The functions library¶

org.apache.spark.sql.functions provides a large catalog. A representative selection by category:

Aggregate¶

count, countDistinct, sum, sumDistinct, avg / mean, min, max, first, last, collect_list, collect_set, stddev, variance, corr, covar_samp, skewness, kurtosis, approx_count_distinct, percentile_approx.

df.agg(
  count("*").as("rows"),
  sum("amount").as("total"),
  round(avg("amount"), 2).as("avg"),
  max("amount").as("max"))

String¶

concat, concat_ws, length, lower, upper, initcap, trim, ltrim, rtrim, lpad, rpad, substring, split, regexp_replace, regexp_extract, translate, reverse, format_string.

df.select(
  upper(col("name")).as("upper"),
  split(col("csv"), ",").as("parts"),
  regexp_replace(col("phone"), "[^0-9]", "").as("digits"))

Math¶

abs, sqrt, pow, exp, log, log10, round, bround, ceil, floor, signum, sin, cos, tan, greatest, least.

Date and time¶

current_date, current_timestamp, date_add, date_sub, datediff, months_between, date_format, year, month, dayofmonth, hour, to_date, to_timestamp, unix_timestamp, from_unixtime, window.

df.select(
  year(col("ts")).as("year"),
  date_format(col("ts"), "yyyy-MM-dd").as("day"),
  datediff(current_date(), col("ts")).as("age_days"))

Array and map¶

array, array_contains, array_distinct, array_sort, size, explode, posexplode, flatten, slice, map, map_keys, map_values.

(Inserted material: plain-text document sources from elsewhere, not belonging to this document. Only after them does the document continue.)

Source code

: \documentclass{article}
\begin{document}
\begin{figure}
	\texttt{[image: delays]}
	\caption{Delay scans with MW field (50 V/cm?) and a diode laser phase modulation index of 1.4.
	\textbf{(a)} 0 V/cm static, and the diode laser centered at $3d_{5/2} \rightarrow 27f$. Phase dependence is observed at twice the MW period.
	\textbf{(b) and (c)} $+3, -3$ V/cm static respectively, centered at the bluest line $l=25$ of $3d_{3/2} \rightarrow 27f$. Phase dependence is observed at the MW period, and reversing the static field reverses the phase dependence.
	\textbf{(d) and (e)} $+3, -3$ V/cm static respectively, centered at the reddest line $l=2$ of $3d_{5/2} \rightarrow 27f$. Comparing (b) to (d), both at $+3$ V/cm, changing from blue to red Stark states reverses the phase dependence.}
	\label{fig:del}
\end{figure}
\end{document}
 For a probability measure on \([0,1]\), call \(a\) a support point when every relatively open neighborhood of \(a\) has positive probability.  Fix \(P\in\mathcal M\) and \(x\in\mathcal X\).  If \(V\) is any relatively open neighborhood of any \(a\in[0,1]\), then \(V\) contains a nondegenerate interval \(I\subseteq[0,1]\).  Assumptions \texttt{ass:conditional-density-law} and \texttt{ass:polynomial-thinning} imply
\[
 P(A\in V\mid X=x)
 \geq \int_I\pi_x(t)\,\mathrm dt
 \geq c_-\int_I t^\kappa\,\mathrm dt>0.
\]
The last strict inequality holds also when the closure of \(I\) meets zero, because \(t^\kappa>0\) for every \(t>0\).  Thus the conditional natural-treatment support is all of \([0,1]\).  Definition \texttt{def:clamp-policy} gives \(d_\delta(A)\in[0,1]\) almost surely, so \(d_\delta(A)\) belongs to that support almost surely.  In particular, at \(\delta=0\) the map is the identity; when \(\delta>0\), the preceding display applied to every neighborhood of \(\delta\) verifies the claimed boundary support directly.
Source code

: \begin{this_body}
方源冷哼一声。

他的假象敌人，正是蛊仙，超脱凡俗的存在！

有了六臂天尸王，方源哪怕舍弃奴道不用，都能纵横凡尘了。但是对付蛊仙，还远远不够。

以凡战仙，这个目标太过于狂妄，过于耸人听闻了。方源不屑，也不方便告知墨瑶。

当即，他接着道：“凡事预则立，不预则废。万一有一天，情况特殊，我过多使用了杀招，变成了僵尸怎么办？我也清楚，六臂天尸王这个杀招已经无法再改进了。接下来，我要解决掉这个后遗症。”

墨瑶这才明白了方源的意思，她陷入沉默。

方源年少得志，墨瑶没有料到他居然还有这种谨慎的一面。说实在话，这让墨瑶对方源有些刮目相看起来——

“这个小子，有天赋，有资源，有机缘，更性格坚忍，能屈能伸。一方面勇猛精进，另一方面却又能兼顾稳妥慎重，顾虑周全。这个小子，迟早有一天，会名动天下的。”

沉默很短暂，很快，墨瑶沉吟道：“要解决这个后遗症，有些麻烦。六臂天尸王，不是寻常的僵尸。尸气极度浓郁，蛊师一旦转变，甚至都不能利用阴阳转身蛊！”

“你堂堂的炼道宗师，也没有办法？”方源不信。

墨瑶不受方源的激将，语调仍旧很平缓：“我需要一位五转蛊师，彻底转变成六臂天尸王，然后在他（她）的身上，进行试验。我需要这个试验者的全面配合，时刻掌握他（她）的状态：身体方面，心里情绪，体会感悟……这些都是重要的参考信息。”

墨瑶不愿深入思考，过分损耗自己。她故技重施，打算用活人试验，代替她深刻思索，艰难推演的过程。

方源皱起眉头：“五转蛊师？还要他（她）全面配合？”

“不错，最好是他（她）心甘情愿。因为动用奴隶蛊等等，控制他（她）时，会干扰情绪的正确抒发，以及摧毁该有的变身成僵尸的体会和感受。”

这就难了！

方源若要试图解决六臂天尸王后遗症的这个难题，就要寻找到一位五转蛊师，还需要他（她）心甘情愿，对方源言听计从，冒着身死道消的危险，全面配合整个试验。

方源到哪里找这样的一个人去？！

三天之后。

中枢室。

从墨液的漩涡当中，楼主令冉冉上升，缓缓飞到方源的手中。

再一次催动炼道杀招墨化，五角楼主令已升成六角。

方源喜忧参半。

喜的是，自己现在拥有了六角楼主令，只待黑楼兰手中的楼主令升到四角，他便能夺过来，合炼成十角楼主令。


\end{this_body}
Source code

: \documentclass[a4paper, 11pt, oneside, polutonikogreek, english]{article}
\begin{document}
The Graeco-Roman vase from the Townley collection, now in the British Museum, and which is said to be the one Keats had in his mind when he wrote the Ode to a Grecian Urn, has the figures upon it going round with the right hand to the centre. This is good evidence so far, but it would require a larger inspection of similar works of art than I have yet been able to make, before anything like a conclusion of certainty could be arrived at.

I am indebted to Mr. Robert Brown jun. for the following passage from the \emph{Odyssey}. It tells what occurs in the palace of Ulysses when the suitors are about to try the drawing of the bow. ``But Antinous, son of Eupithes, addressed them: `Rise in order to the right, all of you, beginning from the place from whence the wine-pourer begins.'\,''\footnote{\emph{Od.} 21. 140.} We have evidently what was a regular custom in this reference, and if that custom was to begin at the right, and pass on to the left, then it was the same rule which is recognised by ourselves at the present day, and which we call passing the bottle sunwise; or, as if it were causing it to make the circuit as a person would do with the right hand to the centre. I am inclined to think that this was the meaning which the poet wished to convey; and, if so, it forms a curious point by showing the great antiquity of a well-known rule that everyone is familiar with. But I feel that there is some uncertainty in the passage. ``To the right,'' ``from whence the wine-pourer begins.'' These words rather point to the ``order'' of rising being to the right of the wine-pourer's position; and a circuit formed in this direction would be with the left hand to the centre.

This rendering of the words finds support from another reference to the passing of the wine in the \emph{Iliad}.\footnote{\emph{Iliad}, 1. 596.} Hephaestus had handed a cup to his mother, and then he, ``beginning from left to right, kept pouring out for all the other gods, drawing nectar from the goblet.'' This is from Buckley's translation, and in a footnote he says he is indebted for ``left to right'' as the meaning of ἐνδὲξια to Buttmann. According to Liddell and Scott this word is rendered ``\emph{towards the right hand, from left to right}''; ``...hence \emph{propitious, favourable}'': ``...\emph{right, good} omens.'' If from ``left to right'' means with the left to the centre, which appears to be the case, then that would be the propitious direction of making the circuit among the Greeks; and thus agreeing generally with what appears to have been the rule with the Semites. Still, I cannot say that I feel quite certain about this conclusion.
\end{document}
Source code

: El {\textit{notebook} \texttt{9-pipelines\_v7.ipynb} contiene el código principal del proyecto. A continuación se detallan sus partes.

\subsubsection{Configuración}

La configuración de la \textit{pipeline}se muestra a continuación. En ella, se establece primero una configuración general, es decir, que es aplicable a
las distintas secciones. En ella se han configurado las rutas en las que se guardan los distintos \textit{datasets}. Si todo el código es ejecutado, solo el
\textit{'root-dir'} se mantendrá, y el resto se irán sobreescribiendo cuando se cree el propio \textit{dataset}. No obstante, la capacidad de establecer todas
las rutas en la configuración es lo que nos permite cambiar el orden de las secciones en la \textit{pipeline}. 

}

df.select(explode(split(col("line"), " ")).as("word"))

Conditional and null handling¶

when, coalesce, nvl, nullif, greatest, least, isnull, isnan.

Window¶

row_number, rank, dense_rank, percent_rank, cume_dist, ntile, lag, lead. These are used with a WindowSpec; see the window section of the DataFrames guide and the example below.

import org.apache.spark.sql.expressions.Window

val byDept = Window.partitionBy("dept").orderBy(col("salary").desc)

df.select(
  col("name"),
  rank().over(byDept).as("rank"),
  sum("salary").over(byDept).as("running_total"))

Window specifications¶

org.apache.spark.sql.expressions.Window builds a WindowSpec:

import org.apache.spark.sql.expressions.Window

// Partition and order.
Window.partitionBy("dept").orderBy(col("salary").desc)

// Row frame: from the start of the partition to the current row.
Window.partitionBy("dept").orderBy("salary")
  .rowsBetween(Window.unboundedPreceding, Window.currentRow)

// Range frame.
Window.partitionBy("dept").orderBy("salary")
  .rangeBetween(Window.unboundedPreceding, Window.unboundedFollowing)

The frame boundary constants are Window.unboundedPreceding, Window.unboundedFollowing, and Window.currentRow.